Ce qui amène à l’épineuse question de la dissémination de colonies juives dans les « territoires », qui entraîne une protection militaire, et parfois la formation de milices pour assurer la sécurité des colons et de leurs familles. Je voyais récemment sur une chaine d’information une carte montrant l’implantation de ces colonies en Cisjordanie, et l’on aurait dit un morceau de gruyère, dans lequel les trous seraient plus étendus que le fromage lui-même. Leurs occupants, bien que ne détenant ni droits ni titres, sont persuadés de leur légitimité sur le territoire, et sont prêts à faire le coup de feu pour défendre leur implantation, comme avant eux les fermiers américains contre les Indiens voulant récupérer leur terre. Que ce soit le Premier ministre actuel ou un autre, on voit mal un dirigeant israélien demander à ces colons de quitter les lieux, et ce sont souvent les éléments les plus à droite et les plus nationalistes de la population. Leur existence même est un obstacle à la recherche d’un compromis acceptable par les deux parties dans une solution dite « à deux états » qui reste la seule voie possible vers la paix.

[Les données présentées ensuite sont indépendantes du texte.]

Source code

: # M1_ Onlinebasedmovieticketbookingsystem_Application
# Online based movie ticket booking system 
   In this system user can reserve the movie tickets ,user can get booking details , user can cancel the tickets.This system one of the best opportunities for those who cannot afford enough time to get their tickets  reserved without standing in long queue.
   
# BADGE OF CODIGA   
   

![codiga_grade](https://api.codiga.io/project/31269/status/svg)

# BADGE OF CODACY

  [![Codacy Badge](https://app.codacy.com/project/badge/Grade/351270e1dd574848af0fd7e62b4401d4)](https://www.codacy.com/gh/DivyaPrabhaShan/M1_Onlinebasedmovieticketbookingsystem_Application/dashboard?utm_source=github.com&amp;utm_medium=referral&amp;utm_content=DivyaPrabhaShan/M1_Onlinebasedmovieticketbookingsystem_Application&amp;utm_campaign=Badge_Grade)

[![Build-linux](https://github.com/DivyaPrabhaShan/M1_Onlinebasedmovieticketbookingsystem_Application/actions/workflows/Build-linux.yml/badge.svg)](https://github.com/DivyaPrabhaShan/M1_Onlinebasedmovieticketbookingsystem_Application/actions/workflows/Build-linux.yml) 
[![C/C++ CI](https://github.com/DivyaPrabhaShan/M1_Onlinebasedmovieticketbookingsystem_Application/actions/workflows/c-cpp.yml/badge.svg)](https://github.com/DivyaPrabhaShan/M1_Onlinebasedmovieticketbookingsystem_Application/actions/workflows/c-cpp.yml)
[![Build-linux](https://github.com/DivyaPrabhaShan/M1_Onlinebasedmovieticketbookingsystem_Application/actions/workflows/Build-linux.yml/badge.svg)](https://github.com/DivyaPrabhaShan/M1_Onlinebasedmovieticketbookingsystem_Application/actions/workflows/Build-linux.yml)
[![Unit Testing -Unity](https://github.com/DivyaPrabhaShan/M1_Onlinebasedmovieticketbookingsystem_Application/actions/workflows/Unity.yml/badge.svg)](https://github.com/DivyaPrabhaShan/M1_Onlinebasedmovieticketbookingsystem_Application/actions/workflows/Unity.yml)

Une négociation éventuelle, dont les prémisses sont en ce moment totalement absentes, devra trouver une solution à cet état de fait, et ce sera d’autant plus difficile que les Israéliens, même les plus modérés, ne considèrent pas les colonies comme telles, en se référant à la notion de terre promise, qui leur donnerait tous les droits, alors que le droit international, défini par l’Organisation des Nations Unies, et conforté par les traités entre les états, devrait s’imposer en la matière. C’est pourtant cette position qu’un ancien premier ministre, opposant déclaré à Netanyahou, a défendue publiquement il y a peu. Une telle attitude ne peut tenir que par la force. Le corollaire des colonies est nécessairement la pratique d’une politique de la canonnière. Toute la stratégie du gouvernement israélien précédent a été de gagner du temps en affaiblissant l’adversaire palestinien et en comptant sur la force d’inertie pour pérenniser un état de fait, dans lequel la domination israélienne finirait par s’imposer. Elle a échoué, et tout reste à faire.